# Task prompt
Repeat the entries exactly as they stand.

*** Opening Material for this exercise ***

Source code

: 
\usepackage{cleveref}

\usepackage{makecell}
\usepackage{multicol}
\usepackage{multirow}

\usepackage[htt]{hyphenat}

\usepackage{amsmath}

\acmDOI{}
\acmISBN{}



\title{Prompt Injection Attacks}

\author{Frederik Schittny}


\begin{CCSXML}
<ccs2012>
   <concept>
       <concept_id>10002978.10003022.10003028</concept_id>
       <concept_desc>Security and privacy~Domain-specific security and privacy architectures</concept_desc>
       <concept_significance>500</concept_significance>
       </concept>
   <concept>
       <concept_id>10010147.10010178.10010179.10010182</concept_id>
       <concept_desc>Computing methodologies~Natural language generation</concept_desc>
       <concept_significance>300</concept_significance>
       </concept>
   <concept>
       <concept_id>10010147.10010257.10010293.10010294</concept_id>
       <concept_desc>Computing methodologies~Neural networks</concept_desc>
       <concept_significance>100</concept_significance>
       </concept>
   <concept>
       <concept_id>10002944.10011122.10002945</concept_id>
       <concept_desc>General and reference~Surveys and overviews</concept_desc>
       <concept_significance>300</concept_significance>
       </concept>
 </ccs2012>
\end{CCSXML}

*** Closing Material for this exercise ***

# Finished task
Source code

: 
\usepackage{cleveref}

\usepackage{makecell}
\usepackage{multicol}
\usepackage{multirow}

\usepackage[htt]{hyphenat}

\usepackage{amsmath}

\acmDOI{}
\acmISBN{}



\title{Prompt Injection Attacks}

\author{Frederik Schittny}


\begin{CCSXML}
<ccs2012>
   <concept>
       <concept_id>10002978.10003022.10003028</concept_id>
       <concept_desc>Security and privacy~Domain-specific security and privacy architectures</concept_desc>
       <concept_significance>500</concept_significance>
       </concept>
   <concept>
       <concept_id>10010147.10010178.10010179.10010182</concept_id>
       <concept_desc>Computing methodologies~Natural language generation</concept_desc>
       <concept_significance>300</concept_significance>
       </concept>
   <concept>
       <concept_id>10010147.10010257.10010293.10010294</concept_id>
       <concept_desc>Computing methodologies~Neural networks</concept_desc>
       <concept_significance>100</concept_significance>
       </concept>
   <concept>
       <concept_id>10002944.10011122.10002945</concept_id>
       <concept_desc>General and reference~Surveys and overviews</concept_desc>
       <concept_significance>300</concept_significance>
       </concept>
 </ccs2012>
\end{CCSXML}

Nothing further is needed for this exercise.